Image: A cat watches me and my camera as I talk to a fisher in Sesimbra in the winter sun.
My work as an anthropologist has been focusing on the relationships between humans and the ocean, particularly in the maritime context. My academic path began with an early interest in social dimensions of climate change, after a seminar on environmental anthropology. During my undergraduate studies, a great teacher gave me a book that changed my path: O Mar é que Manda by Paulo Mendes (later edited in English by Berghan Books as The Sea Commands). Mendes’ study of fishers and climate change captivated me for its ability to connect global issues with the everyday lives of local communities, addressing pressures from tourism, economics, and climate alike.

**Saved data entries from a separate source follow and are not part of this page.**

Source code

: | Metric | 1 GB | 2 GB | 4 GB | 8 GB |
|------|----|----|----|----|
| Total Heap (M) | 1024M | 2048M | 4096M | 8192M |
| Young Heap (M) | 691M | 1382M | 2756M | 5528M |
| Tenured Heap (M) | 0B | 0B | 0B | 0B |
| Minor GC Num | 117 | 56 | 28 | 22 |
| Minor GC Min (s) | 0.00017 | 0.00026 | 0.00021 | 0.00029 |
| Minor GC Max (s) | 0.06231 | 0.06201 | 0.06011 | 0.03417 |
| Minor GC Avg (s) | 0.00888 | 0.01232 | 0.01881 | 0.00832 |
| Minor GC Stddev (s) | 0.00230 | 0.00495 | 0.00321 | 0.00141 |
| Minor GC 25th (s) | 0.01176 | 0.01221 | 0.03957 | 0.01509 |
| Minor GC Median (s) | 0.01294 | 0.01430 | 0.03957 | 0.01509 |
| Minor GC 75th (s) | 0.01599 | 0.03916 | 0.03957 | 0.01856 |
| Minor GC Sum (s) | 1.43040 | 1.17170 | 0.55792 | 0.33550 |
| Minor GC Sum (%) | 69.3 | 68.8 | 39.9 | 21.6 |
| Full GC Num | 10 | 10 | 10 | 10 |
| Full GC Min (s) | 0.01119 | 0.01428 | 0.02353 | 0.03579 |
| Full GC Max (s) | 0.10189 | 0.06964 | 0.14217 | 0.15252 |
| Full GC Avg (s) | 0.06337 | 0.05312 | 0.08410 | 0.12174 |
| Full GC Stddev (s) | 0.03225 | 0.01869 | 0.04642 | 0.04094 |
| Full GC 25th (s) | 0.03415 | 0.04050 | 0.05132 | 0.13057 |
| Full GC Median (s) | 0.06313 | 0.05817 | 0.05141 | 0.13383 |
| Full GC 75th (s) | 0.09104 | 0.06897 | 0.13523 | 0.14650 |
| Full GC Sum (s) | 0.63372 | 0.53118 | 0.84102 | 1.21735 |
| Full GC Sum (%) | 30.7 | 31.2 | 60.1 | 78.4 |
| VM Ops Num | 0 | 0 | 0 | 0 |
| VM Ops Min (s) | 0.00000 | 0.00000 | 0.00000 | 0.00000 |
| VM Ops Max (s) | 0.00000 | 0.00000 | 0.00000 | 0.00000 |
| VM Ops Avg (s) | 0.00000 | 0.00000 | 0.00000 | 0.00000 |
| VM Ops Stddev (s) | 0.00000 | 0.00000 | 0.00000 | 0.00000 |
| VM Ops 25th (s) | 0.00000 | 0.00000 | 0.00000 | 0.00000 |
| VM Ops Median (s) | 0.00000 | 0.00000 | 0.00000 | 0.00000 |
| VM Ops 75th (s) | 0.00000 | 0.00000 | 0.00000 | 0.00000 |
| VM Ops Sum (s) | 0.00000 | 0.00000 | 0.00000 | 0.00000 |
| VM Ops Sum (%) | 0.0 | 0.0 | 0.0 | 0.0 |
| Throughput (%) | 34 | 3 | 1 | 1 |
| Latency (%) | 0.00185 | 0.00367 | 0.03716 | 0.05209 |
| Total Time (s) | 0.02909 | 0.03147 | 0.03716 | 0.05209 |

Ten years later, I am a proud anthropologist with a PhD in Climate Change and Sustainable Development Policies. I’ve spent long days handling nets, nights on boats, walking along fishing docks, and learning to listen closely to people whose lives depend on the sea. My journey was not easy: I grew up in a coastal town but had no personal ties to the fishing sector. Through luck, humour, persistence, and humility, I found my place in the male-dominated world of maritime life by being eager to learn and to listen. Over time, I even learned to talk, eat, and cook like the communities I was immersed in, to the amusement of my family, as my accent shifted a bit in words and enunciation.

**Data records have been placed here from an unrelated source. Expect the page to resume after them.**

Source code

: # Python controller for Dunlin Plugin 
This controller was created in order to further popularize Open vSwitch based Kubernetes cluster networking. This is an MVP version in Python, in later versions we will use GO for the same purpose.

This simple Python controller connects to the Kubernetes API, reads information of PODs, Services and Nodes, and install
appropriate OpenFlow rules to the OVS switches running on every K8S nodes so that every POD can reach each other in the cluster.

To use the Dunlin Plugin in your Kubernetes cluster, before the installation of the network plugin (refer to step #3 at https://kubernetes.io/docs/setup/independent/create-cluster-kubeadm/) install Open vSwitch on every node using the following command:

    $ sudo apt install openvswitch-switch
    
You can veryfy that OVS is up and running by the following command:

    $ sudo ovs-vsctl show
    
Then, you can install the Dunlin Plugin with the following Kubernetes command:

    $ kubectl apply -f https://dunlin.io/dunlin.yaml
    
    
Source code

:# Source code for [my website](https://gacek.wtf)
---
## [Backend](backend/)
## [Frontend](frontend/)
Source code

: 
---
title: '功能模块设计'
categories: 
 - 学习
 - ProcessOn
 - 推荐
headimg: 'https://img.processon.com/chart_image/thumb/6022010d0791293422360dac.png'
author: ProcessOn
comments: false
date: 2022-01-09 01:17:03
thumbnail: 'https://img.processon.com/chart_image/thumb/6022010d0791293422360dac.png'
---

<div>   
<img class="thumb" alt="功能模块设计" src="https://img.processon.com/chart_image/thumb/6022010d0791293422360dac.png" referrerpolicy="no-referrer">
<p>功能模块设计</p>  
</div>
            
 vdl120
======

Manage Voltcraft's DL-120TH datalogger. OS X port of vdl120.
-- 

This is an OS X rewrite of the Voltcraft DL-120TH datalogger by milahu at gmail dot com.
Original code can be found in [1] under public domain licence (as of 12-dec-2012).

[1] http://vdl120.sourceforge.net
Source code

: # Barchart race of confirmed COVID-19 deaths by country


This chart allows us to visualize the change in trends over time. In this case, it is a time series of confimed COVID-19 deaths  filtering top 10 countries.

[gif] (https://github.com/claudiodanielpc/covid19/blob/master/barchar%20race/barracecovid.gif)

During my master’s, this immersion made me realise that I wanted to pursue maritime anthropology further. For my doctoral work, I spent extensive time with fishers in Setúbal and Sesimbra. I learned that research is not just about notebooks and theories (although I love those). It is about trust, mutual support, and shared experiences. My PhD focused on the ecologies of labour in fisheries, where I mobilised the concept of labour as a mediator of the relationships between humans and nature, showing how fishing constitutes a form of ecological labour profoundly transformed by climate change and capitalist commodification. This also allowed me to explore issues of justice, blue grabbing and marginalization, and migrant labour in Portuguese fisheries, bridging ethnography with broader social and ecological theories. This thesis also deepened my radical commitment, strengthening my belief in community-led resource management and motivating me to engage with justice both inside and beyond academia.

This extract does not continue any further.